El dichoso Covid-19 es un enemigo formidable y este mundo no estaba preparado para hacerle frente. Y aparte de la cuestión de la salud, está la afección económica, pues las medidas restrictivas han atacado a los medios de subsistencia de millones de personas que a pesar de todo debían salir a la calle a seguir ganándose el pan; otros, no han querido cambiar sus hábitos de vida y se han negado a aceptar que sus fiestas y reuniones están poniendo en grave amenaza a todos… Entre uno y otro polo, el virus ha ido abriéndose paso con ciertos gobiernos (EEUU y Brasil, entre ellos) que no solo han reaccionado tarde y mal, sino que han sido incapaces de entender lo que sucedía. Mal para ellos, peor para el conjunto porque el patógeno, ya se ha visto, no conoce fronteras, ni ricos ni pobres, tan solo contempla víctimas.

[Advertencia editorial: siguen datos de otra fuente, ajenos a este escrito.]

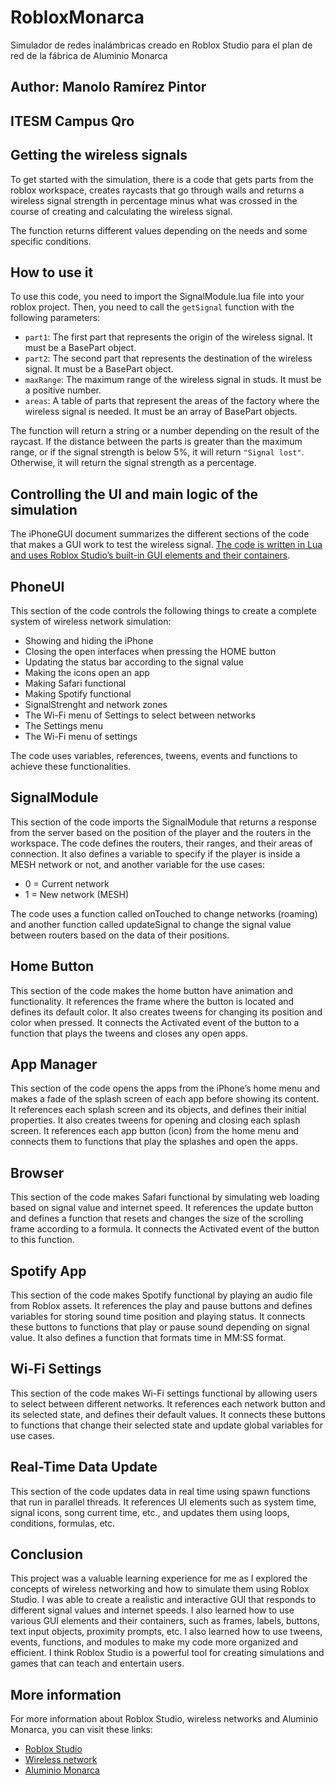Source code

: # RobloxMonarca
Simulador de redes inalámbricas creado en Roblox Studio para el plan de red de la fábrica de Aluminio Monarca

## Author: Manolo Ramírez Pintor
## ITESM Campus Qro

## Getting the wireless signals
To get started with the simulation, there is a code that gets parts from the roblox workspace, creates raycasts that go through walls and returns a wireless signal strength in percentage minus what was crossed in the course of creating and calculating the wireless signal.

The function returns different values depending on the needs and some specific conditions.

## How to use it

To use this code, you need to import the SignalModule.lua file into your roblox project. Then, you need to call the  `getSignal`  function with the following parameters:

-   `part1`: The first part that represents the origin of the wireless signal. It must be a BasePart object.
-   `part2`: The second part that represents the destination of the wireless signal. It must be a BasePart object.
-   `maxRange`: The maximum range of the wireless signal in studs. It must be a positive number.
-   `areas`: A table of parts that represent the areas of the factory where the wireless signal is needed. It must be an array of BasePart objects.

The function will return a string or a number depending on the result of the raycast. If the distance between the parts is greater than the maximum range, or if the signal strength is below 5%, it will return  `"Signal lost"`. Otherwise, it will return the signal strength as a percentage.

## Controlling the UI and main logic of the simulation
The iPhoneGUI document summarizes the different sections of the code that makes a GUI work to test the wireless signal.  [The code is written in Lua and uses Roblox Studio’s built-in GUI elements and their containers](https://create.roblox.com/docs/tutorials)[](https://create.roblox.com/docs/tutorials).

## PhoneUI

This section of the code controls the following things to create a complete system of wireless network simulation:

-   Showing and hiding the iPhone
-   Closing the open interfaces when pressing the HOME button
-   Updating the status bar according to the signal value
-   Making the icons open an app
-   Making Safari functional
-   Making Spotify functional
-   SignalStrenght and network zones
-   The Wi-Fi menu of Settings to select between networks
-   The Settings menu
-   The Wi-Fi menu of settings

The code uses variables, references, tweens, events and functions to achieve these functionalities.

## SignalModule

This section of the code imports the SignalModule that returns a response from the server based on the position of the player and the routers in the workspace. The code defines the routers, their ranges, and their areas of connection. It also defines a variable to specify if the player is inside a MESH network or not, and another variable for the use cases:

-   0 = Current network
-   1 = New network (MESH)

The code uses a function called onTouched to change networks (roaming) and another function called updateSignal to change the signal value between routers based on the data of their positions.

## Home Button

This section of the code makes the home button have animation and functionality. It references the frame where the button is located and defines its default color. It also creates tweens for changing its position and color when pressed. It connects the Activated event of the button to a function that plays the tweens and closes any open apps.

## App Manager

This section of the code opens the apps from the iPhone’s home menu and makes a fade of the splash screen of each app before showing its content. It references each splash screen and its objects, and defines their initial properties. It also creates tweens for opening and closing each splash screen. It references each app button (icon) from the home menu and connects them to functions that play the splashes and open the apps.

## Browser

This section of the code makes Safari functional by simulating web loading based on signal value and internet speed. It references the update button and defines a function that resets and changes the size of the scrolling frame according to a formula. It connects the Activated event of the button to this function.

## Spotify App

This section of the code makes Spotify functional by playing an audio file from Roblox assets. It references the play and pause buttons and defines variables for storing sound time position and playing status. It connects these buttons to functions that play or pause sound depending on signal value. It also defines a function that formats time in MM:SS format.

## Wi-Fi Settings

This section of the code makes Wi-Fi settings functional by allowing users to select between different networks. It references each network button and its selected state, and defines their default values. It connects these buttons to functions that change their selected state and update global variables for use cases.

## Real-Time Data Update

This section of the code updates data in real time using spawn functions that run in parallel threads. It references UI elements such as system time, signal icons, song current time, etc., and updates them using loops, conditions, formulas, etc.

## Conclusion

This project was a valuable learning experience for me as I explored the concepts of wireless networking and how to simulate them using Roblox Studio. I was able to create a realistic and interactive GUI that responds to different signal values and internet speeds. I also learned how to use various GUI elements and their containers, such as frames, labels, buttons, text input objects, proximity prompts, etc. I also learned how to use tweens, events, functions, and modules to make my code more organized and efficient. I think Roblox Studio is a powerful tool for creating simulations and games that can teach and entertain users.

## More information

For more information about Roblox Studio, wireless networks and Aluminio Monarca, you can visit these links:

-   [Roblox Studio](https://developer.roblox.com/en-us/resources/studio)
-   [Wireless network](https://en.wikipedia.org/wiki/Wireless_network)
-   [Aluminio Monarca](https://www.aluminiomonarca.com.mx/)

Los esfuerzos que se han hecho y se están haciendo por científicos y servicios de sanidad para poner cortafuegos han sido tremendos y encomiables. Y su valor y entrega están ahí, pero, por desgracia, no hay tiempo para el regocijo ni para reconocimiento. Hoy por hoy, queda instar a que los gobiernos actúen con responsabilidad y sensatez, que los chovinismos se dejen a un lado y se propugnen políticas que ayuden a acabar con esta amenaza planetaria. Pero también que cuando se ponga fin a la pandemia estos compromisos sigan activos de cara a los siguientes desafíos que nos aguardan como Humanidad.